Monday, May 01, 2006

Max and the Buzzcocks

Last night the Buzzcocks played their first ever Prague show and Max was there. Max should not have been there because she has been ill, but that is another story.

I used to listen to the Buzzcocks way back when I was at university. I only owned one of their albums (A Different Kind of Tension – 1979), and that was a copy - on a cassette with Killing Joke on the other side. I think I still have the cassette in storage.

Mike first told me that the Buzzcocks would be playing but it was impossible to find information about their show. Mike knew they would be playing at Futurum, but they were not even listed on Futurum’s website. Tickets for events at Futurum are usually sold either through or – neither of the two websites had the concert.

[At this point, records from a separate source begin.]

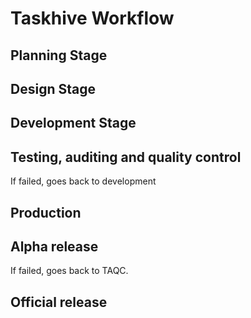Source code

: # Taskhive Workflow

## Planning Stage

## Design Stage

## Development Stage

## Testing, auditing and quality control

If failed, goes back to development

## Production

## Alpha release

If failed, goes back to TAQC.

## Official release
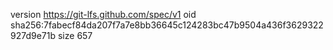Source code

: version https://git-lfs.github.com/spec/v1
oid sha256:7fabecf84da207f7a7e8bb36645c124283bc47b9504a436f3629322927d9e71b
size 657
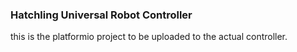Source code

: ### Hatchling Universal Robot Controller
this is the platformio project to be uploaded to the actual controller.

While sitting in the garden of a pub after the Slavia-Sparta match, it was decided that we needed 8 tickets and that I would go to Futurum (because it’s near my work) and see about getting tickets from the box office there. The people at Futurum the evening I went had no idea at all about how to get advance tickets for the Buzzcocks. Tireless research led me to the show’s promoters, Ladrogang presents, a company I had never heard of – it appears that they specialise in punk. If you go to their website ( and click on “kontakt”, all you get are a couple of email addresses – no real address, no phone number. So I emailed and reserved 8 tickets.

We all agreed to meet on Sunday at 19.30 at Futurum to pick up our tickets. As I turned the corner (walking over from Anděl) and was suddenly in front of Futurum, I was surprised to see that I had travelled back in time again, this time to 1977 England. There was a crowd of very hard looking punkers with mohawks of many different colours and pins and spikes and piercings – old punks who were taking themselves too seriously.

We had not known in advance how much the tickets would cost. They were 350 Kč ($15.50, £8.50), which was a bargain to see an old classic punk band in a venue that probably holds about 300 people.

The opening band was Plexis, a Czech hardcore band that I thought was very good. For anyone that knows Spike from law school, the bass player/lead singer reminded me of him, although just a bit spikier. There were a few moshers while Plexis were playing, and I moved to the side and up onto a step to remain above the fracas. I was still only about 8 metres from the stage.

Finally the Buzzcocks came on. Everyone came in from the club’s other bars and the floor was packed. A real mosh pit opened up and I was very amused because it had been years since I had seen real moshing and stage-diving and everything. It was far too crowded for my tastes and, like I do every time I go to a concert like that, I reminded myself for the future not to do it again. I was glad that my friends, some of them big strong lads, were near me, and I hoped that they would back me up if I got into a fight.

The music was awesome, although there were complaints in my camp that the Buzzcocks were playing too much new stuff and not enough of their classics. But that is what you get for going to a concert with people that know the band from way back when.

Things I learned last night that I had not known before about the Buzzcocks:

  • They introduced the Sex Pistols to Manchester thereby starting the Manchester music scene.
  • Pete Shelley is gay. But research today has shown me that may not be the case. In Pete Shelley’s own words from a 1982 interview (with all the to-do about his song “Homosapien” being banned by the BBC):

That the BBC thought it was a gay song is great, fantastic. I'm a sexual person, I don't bother delineating myself into homo, hetero or bi, it just depends on the person, the situation and what happens.

An interesting fact I learned today on the internet:

  • The Buzzcocks released punk’s first self-financed record, which created the concept of independent record labels.

1 comment:

Anonymous said...

Awesome! Remember when we went to see No Means No!!! eeekkk I still excited about that show!
You know the Sex Pistols where like the Backstreet Boys of punk? They were a commerical band created my Malcolm McLaren and Vivian Westwood, who were married or partners at the time. Vivian Westwood had a shop in London called Sex that sold sex shop type clothing that punks wore around in London. The Sex Pistols were created to promote her line of clothing pretty much.
Just another interesting fact according to Viv, Jean Paul Gauthier stole the cone bra design from her, the same cone bra that he included in the costume design of Madonna's Blonde Ambition tour.